→ **THE TASK**:
In the records below, find the line that contains "Integration of the" and the line that contains "языке Cи написать". Set down exactly those lines and every line between them, and nothing more.

Collected data entries
↓

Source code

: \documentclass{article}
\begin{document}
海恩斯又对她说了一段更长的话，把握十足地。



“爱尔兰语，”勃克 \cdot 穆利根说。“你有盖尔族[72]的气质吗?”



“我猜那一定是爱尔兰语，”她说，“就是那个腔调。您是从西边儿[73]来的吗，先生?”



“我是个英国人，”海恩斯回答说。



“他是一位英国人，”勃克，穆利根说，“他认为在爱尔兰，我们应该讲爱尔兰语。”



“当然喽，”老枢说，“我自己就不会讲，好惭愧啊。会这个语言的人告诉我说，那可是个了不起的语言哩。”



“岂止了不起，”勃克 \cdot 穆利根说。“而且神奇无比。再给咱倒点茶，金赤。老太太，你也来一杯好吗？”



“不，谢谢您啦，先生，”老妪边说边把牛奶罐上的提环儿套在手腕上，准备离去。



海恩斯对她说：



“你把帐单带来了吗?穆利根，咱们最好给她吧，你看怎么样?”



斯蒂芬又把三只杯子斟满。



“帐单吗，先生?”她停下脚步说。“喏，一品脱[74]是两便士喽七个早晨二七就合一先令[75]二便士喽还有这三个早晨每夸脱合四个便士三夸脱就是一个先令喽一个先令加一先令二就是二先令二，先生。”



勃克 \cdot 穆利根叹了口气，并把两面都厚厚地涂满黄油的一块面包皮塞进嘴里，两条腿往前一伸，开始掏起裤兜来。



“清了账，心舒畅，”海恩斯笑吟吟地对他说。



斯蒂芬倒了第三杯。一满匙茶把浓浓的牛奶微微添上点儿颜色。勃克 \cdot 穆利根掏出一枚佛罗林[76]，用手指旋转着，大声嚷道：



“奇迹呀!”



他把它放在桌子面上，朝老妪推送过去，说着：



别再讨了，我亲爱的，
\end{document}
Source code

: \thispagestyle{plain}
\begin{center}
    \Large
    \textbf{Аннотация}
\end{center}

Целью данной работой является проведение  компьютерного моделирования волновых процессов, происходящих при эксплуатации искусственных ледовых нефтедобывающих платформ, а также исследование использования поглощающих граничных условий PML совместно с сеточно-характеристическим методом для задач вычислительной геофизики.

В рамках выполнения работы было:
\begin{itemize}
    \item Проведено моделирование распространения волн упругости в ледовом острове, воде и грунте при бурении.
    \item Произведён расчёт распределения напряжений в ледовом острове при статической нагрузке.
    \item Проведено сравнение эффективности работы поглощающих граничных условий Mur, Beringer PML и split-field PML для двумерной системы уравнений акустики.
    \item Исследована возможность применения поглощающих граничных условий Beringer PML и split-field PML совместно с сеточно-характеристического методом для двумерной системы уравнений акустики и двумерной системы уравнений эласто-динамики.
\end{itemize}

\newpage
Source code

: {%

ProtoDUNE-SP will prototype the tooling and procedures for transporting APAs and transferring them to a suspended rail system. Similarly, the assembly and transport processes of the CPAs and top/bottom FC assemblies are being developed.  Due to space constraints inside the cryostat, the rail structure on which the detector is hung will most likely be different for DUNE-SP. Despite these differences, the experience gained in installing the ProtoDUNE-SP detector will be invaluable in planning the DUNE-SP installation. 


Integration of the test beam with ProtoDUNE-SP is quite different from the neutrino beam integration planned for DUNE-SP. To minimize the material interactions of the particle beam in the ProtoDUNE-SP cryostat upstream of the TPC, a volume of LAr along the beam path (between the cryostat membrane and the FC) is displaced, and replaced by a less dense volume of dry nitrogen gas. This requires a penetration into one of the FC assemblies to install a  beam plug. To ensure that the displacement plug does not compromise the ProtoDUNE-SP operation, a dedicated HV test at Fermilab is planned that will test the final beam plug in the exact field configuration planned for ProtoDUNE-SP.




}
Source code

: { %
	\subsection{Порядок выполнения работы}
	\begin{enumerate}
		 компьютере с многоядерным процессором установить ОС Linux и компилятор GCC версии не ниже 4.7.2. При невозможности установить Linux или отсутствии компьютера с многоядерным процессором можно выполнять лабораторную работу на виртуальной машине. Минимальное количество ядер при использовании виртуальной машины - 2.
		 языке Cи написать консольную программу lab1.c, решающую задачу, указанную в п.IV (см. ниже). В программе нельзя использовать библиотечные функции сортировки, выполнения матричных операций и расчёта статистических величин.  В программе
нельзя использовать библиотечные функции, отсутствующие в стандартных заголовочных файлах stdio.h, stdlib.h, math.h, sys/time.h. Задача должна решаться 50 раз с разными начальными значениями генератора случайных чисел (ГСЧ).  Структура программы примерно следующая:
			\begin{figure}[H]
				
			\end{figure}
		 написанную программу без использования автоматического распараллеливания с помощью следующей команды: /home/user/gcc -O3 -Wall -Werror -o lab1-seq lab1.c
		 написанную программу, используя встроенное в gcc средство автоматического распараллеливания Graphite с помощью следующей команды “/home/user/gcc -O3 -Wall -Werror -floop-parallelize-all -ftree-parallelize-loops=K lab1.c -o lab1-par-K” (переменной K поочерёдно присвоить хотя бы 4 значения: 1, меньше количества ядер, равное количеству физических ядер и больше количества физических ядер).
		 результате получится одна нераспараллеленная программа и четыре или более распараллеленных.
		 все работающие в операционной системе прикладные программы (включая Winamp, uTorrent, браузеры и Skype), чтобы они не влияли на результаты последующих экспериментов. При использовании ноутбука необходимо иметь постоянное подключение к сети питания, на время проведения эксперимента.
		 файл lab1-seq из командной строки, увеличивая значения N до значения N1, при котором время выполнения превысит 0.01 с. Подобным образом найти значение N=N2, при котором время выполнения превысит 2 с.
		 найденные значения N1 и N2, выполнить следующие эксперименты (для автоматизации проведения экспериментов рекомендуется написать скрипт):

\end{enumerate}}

↑

→ **OUTPUT**:
Integration of the test beam with ProtoDUNE-SP is quite different from the neutrino beam integration planned for DUNE-SP. To minimize the material interactions of the particle beam in the ProtoDUNE-SP cryostat upstream of the TPC, a volume of LAr along the beam path (between the cryostat membrane and the FC) is displaced, and replaced by a less dense volume of dry nitrogen gas. This requires a penetration into one of the FC assemblies to install a  beam plug. To ensure that the displacement plug does not compromise the ProtoDUNE-SP operation, a dedicated HV test at Fermilab is planned that will test the final beam plug in the exact field configuration planned for ProtoDUNE-SP.




}
Source code

: { %
	\subsection{Порядок выполнения работы}
	\begin{enumerate}
		 компьютере с многоядерным процессором установить ОС Linux и компилятор GCC версии не ниже 4.7.2. При невозможности установить Linux или отсутствии компьютера с многоядерным процессором можно выполнять лабораторную работу на виртуальной машине. Минимальное количество ядер при использовании виртуальной машины - 2.
		 языке Cи написать консольную программу lab1.c, решающую задачу, указанную в п.IV (см. ниже). В программе нельзя использовать библиотечные функции сортировки, выполнения матричных операций и расчёта статистических величин.  В программе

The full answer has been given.